Raymond Andrew Joubert is gone; this is the space cowboy, the specter of love. Its oversized lips wrinkle back once more, revealing its teeth-the stained, unlovely, and completely serviceable teeth of a wild animal. She sees the glimmer of gold like feral eyes far back in a cave. And slowly, oh so slowly, the nightmare comes to life and begins to move; slowly the nightmare begins to raise its freakishly long orange arms.

“Mr Milheron, I would like you and your uninvited guest to approach the bench, and immediately!”
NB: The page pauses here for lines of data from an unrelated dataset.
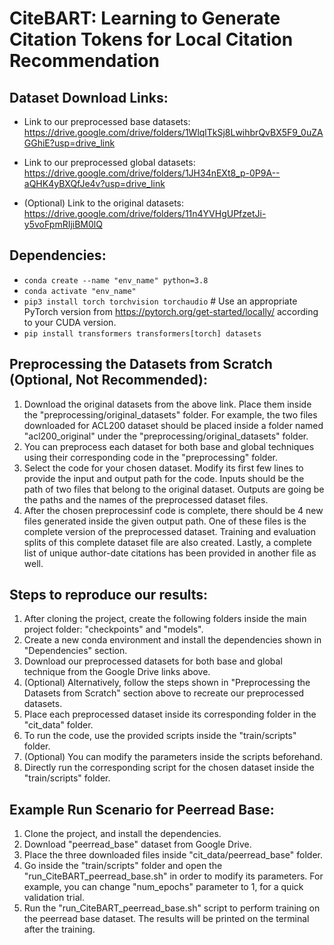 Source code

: # CiteBART: Learning to Generate Citation Tokens for Local Citation Recommendation

## Dataset Download Links:
- Link to our preprocessed base datasets: https://drive.google.com/drive/folders/1WlqlTkSj8LwihbrQvBX5F9_0uZAGGhiE?usp=drive_link

- Link to our preprocessed global datasets: https://drive.google.com/drive/folders/1JH34nEXt8_p-0P9A--aQHK4yBXQfJe4v?usp=drive_link

- (Optional) Link to the original datasets: https://drive.google.com/drive/folders/11n4YVHgUPfzetJi-y5voFpmRIjiBM0lQ

## Dependencies:

- `conda create --name "env_name" python=3.8`
- `conda activate "env_name"`
- `pip3 install torch torchvision torchaudio`   # Use an appropriate PyTorch version from https://pytorch.org/get-started/locally/ according to your CUDA version.
- `pip install transformers transformers[torch] datasets`

## Preprocessing the Datasets from Scratch (Optional, Not Recommended):

1. Download the original datasets from the above link. Place them inside the "preprocessing/original_datasets" folder. For example, the two files downloaded for ACL200 dataset should be placed inside a folder named "acl200_original" under the "preprocessing/original_datasets" folder.
2. You can preprocess each dataset for both base and global techniques using their corresponding code in the "preprocessing" folder.
3. Select the code for your chosen dataset. Modify its first few lines to provide the input and output path for the code. Inputs should be the path of two files that belong to the original dataset. Outputs are going be the paths and the names of the preprocessed dataset files.
4. After the chosen preprocessinf code is complete, there should be 4 new files generated inside the given output path. One of these files is the complete version of the preprocessed dataset. Training and evaluation splits of this complete dataset file are also created. Lastly, a complete list of unique author-date citations has been provided in another file as well.

## Steps to reproduce our results:
1. After cloning the project, create the following folders inside the main project folder: "checkpoints" and "models".
2. Create a new conda environment and install the dependencies shown in "Dependencies" section.
3. Download our preprocessed datasets for both base and global technique from the Google Drive links above.
4. (Optional) Alternatively, follow the steps shown in "Preprocessing the Datasets from Scratch" section above to recreate our preprocessed datasets.
5. Place each preprocessed dataset inside its corresponding folder in the "cit_data" folder.
6. To run the code, use the provided scripts inside the "train/scripts" folder. 
7. (Optional) You can modify the parameters inside the scripts beforehand.
8. Directly run the corresponding script for the chosen dataset inside the "train/scripts" folder. 

## Example Run Scenario for Peerread Base:
1. Clone the project, and install the dependencies.
2. Download "peerread_base" dataset from Google Drive.
3. Place the three downloaded files inside "cit_data/peerread_base" folder.
4. Go inside the "train/scripts" folder and open the "run_CiteBART_peerread_base.sh" in order to modify its parameters. For example, you can change "num_epochs" parameter to 1, for a quick validation trial.
5. Run the "run_CiteBART_peerread_base.sh" script to perform training on the peerread base dataset. The results will be printed on the terminal after the training.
The bailiff, alerted by the whiplash in that tone, snaps out of his daze. The stenographer looks around. Jessie thinks Brandon takes her arm, meaning to make her comply with the judge’s order, but she cannot say for sure, and it doesn’t matter in any case, because she cannot move; she might as well be planted waist-deep in a plug of cement. It is the eclipse again, of course; the total, final eclipse. After all these years, the stars are once again shining in the daytime. They are shining inside her head.

She sits there and watches as the grinning creature in the orange overall raises its misshapen arms, still holding her with its muddy, red-rimmed gaze. It raises its arms until its long, narrow hands hang in the air about a foot from each of its pale ears. The mimicry is horribly effective: she can almost see the bedposts as the thing in the orange jumpsuit first revolves those splayed, long-fingered hands… and then shakes them back and forth, as if they are being held by restraints which only he and the woman in the turned-back veil can see. The voice that comes out of its grinning mouth is a bizarre contrast to the gross overdevelopment of the face from which it drifts; it is a reedy, whining voice, the voice of an insane child.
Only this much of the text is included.